Missing Data, Edit, and Imputation
Motivation: Missing data problems are endemic to the conduct of statistical experiments and data collection projects. The investigators almost never observe all the outcomes they had set out to record.
When dealing with sample surveys or censuses, that means individuals or entities omit to respond, or give only part of the information they are being asked to provide. In addition, the information provided may be logically inconsistent, which is tantamount to missing.
To compute official statistics, agencies need to compensate for missing data. Available techniques for compensation include cell adjustments, imputation and editing, possibly aided by administrative information. All these techniques involve mathematical modeling along with subject matter experience.
- Compensating for missing data typically involves explicit or implicit modeling. Explicit methods include Bayesian multiple imputation, propensity score matching and direct substitution of information extracted from administrative records. Implicit methods revolve around donor-based techniques such as hot-deck imputation and predictive mean matching.
All these techniques are subject to edit rules to ensure the logical consistency of the remedial product. Research on integrating together statistical validity and logical requirements into the process of imputing continues to be challenging. Another important problem is that of correctly quantifying the reliability of predictor in part through imputation, as their variance can be substantially greater than that computed nominally.
Specific projects consider (1) nonresponse adjustment and imputation using administrative records, based on propensity and/or multiple imputation models and (2) simultaneous imputation of multiple survey variables to maintain joint properties, related to methods of evaluation of model-based imputation methods.
- Research on missing data leads to improved overall data quality and predictors accuracy for any census or sample survey with a substantial frequency of missing data. It also leads to methods to adjust the variance to reflect the additional uncertainty created by the missing data. Given the continuously rising cost of conducting censuses and sample surveys,
imputation and other missing-data compensation methods aided by administrative records may come to argument actual data collection, in the future.

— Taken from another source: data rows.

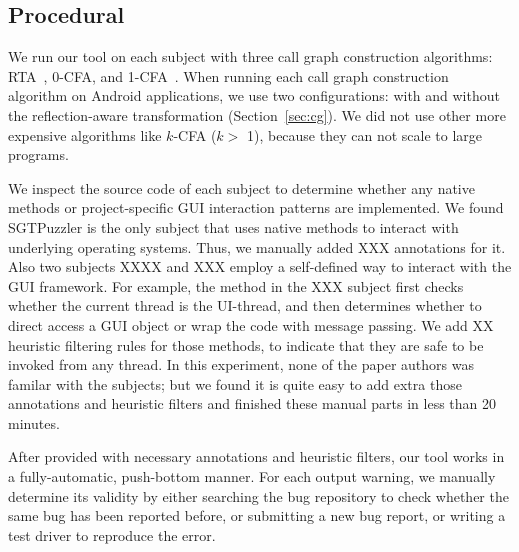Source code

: \subsection{Procedural}
\label{sec:procedural}

We run our tool on each subject with three call graph construction
algorithms: RTA~\cite{rta}, 0-CFA, and 1-CFA~\cite{kcfa}.  When running
each call graph construction algorithm on Android applications, we
use two configurations: with and without the reflection-aware transformation
(Section~\ref{sec:cg}).  We did not use other more expensive algorithms like $k$-CFA ($k >$ 1),
because they can not scale to large programs.

We inspect the source code of each subject to determine whether any
native methods or project-specific GUI interaction patterns are implemented.
We found SGTPuzzler is the only subject that uses native methods to interact with
underlying operating systems. Thus, we manually added XXX 
annotations for it. Also two subjects XXXX and XXX employ a self-defined
way to interact with the GUI framework. For example, the 
method in the XXX subject first checks whether the current thread is the UI-thread, and
then determines whether to direct access a GUI object or wrap the code with
message passing. We add XX heuristic filtering rules for those methods, to indicate
that they are safe to be invoked from any thread. In this experiment, none of the paper
authors was familar with the subjects; but we found it is quite easy
to add extra those annotations and heuristic filters and finished these
manual parts in less than 20 minutes.

After provided with necessary annotations and heuristic filters,
our tool works in a fully-automatic, push-bottom manner. For each output
warning, we manually determine its validity by either searching the
bug repository to check whether the same bug has been reported before,
or submitting a new bug report, or writing a test driver to reproduce
the error.



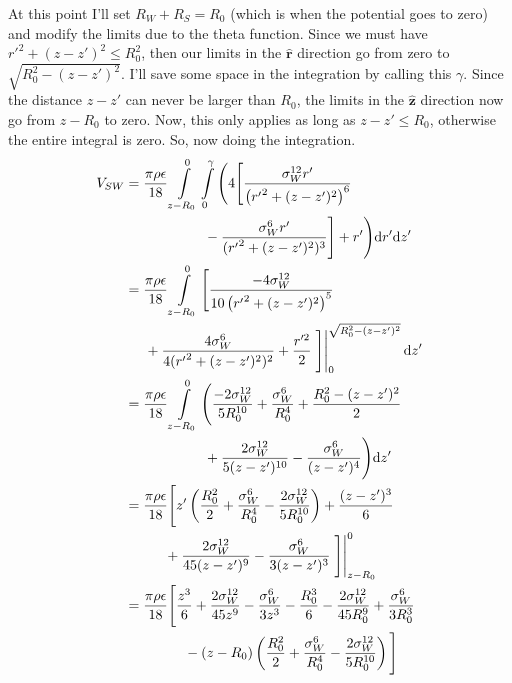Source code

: \documentclass[letterpaper,twocolumn,amsmath,amssymb,prb]{revtex4-1}
\begin{document}
At this point I'll set $R_W + R_S = R_0$ (which is when the potential
goes to zero) and modify the limits due to the theta function. Since
we must have ${r'}^2 + (z-z')^2 \leq R_0^2$, then our limits in the
$\mathbf{\hat{r}}$ direction go from zero to $\sqrt{R_0^2 -
  (z-z')^2}$. I'll save some space in the integration by calling this
$\gamma$.  Since the distance $z-z'$ can never be larger than $R_0$,
the limits in the $\mathbf{\hat{z}}$ direction now go from $z-R_0$ to
zero. Now, this only applies as long as $z-z' \leq R_0$, otherwise the
entire integral is zero. So, now doing the integration.
\begin{align}
  V_{SW} &= \frac{\pi\rho\epsilon}{18} \int\limits_{z-R_0}^0
  \int\limits_{0}^{\gamma} \Bigg( 4 \Bigg[
    \frac{\sigma_W^{12}r'}{\left({r'}^2 + (z-z')^2\right)^6} \notag \\
    &\hspace{2cm}-\frac{\sigma_W^6r'}{({r'}^2 + (z-z')^2)^3} \Bigg]
  + r' \Bigg) \textrm{d}r' \textrm{d}z' \\
  &= \frac{\pi\rho\epsilon}{18} \int\limits_{z-R_0}^0
  \Bigg[\frac{-4\sigma_W^{12}}{10\left({r'}^2 + (z-z')^2\right)^5}
    \notag \\
    &\hspace{0.5cm}+\frac{4\sigma_W^6}{4({r'}^2 + (z-z')^2)^2}
  + \frac{r'^2}{2} \left.\Bigg]\right|_0^{\sqrt{R_0^2 - (z-z')^2}} \textrm{d}z' \\
  &= \frac{\pi\rho\epsilon}{18} \int\limits_{z-R_0}^0 \Bigg(
  \frac{-2\sigma_W^{12}}{5R_0^{10}} + \frac{\sigma_W^6}{R_0^4}
  +\frac{R_0^2 - (z-z')^2}{2} \notag \\
  &\hspace{2cm}+ \frac{2\sigma_W^{12}}{5(z-z')^{10}} - \frac{\sigma_W^6}{(z-z')^4}
  \Bigg) \textrm{d}z' \\
  &= \frac{\pi\rho\epsilon}{18} \Bigg[ z'\left(\frac{R_0^2}{2} +
    \frac{\sigma_W^6}{R_0^4} - \frac{2\sigma_W^{12}}{5R_0^{10}}\right)
    + \frac{(z-z')^3}{6} \notag \\
    &\hspace{1cm}+ \frac{2\sigma_W^{12}}{45(z-z')^9} -
    \frac{\sigma_W^6}{3(z-z')^3}\left.\Bigg] \right|_{z-R_0}^0 \\
  &= \frac{\pi\rho\epsilon}{18} \Bigg[ \frac{z^3}{6} + \frac{2\sigma_W^{12}}{45z^9} -
    \frac{\sigma_W^6}{3z^3} - \frac{R_0^3}{6} - \frac{2\sigma_W^{12}}{45R_0^9} +
    \frac{\sigma_W^6}{3R_0^3} \notag \\
    & \hspace{1.5cm}- (z-R_0)\left(\frac{R_0^2}{2} +
    \frac{\sigma_W^6}{R_0^4} - \frac{2\sigma_W^{12}}{5R_0^{10}}\right) \Bigg]
\end{align}
\end{document}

Accomplishments (October 2017 - September 2018):
- Showed how to use log-linear models coupled with complementary logistic regression to improve the efficiency (reducing the sampling error) of estimates of gross flows and estimate of gross flows proportions from month to month, classified by demographic variables. Showed how these estimators can be implemented for labor force measurements and gross flows estimated from the Current Population Survey (to appear in Methodology of Longitudinal Surveys 2, P. Lynn ed.).
- Investigated the feasibility of using third party (“big”) data from First Data –a large payment processor to supplement and/or enhance retail sales estimates in the Monthly/Annual Retail Trade Survey (MRTS and ARTS).
- Completed research and development of optimization methods as an alternative to raking balance complexes when detail items are allowed to be negative or there is subtraction in the balance complexes.
- Applied and completed evaluation of optimization methods for raking balance complexes in the Quarterly Financial Report (QFR) when items can take negative values.
- Researched non-parametric Bayesian editing and imputation methods developed by Kim et al. (2017) as an alternative to Fellegi_Holt editing for Economic Census data. These methods have the added advantage of integrating data synthesis with editing/imputation processing.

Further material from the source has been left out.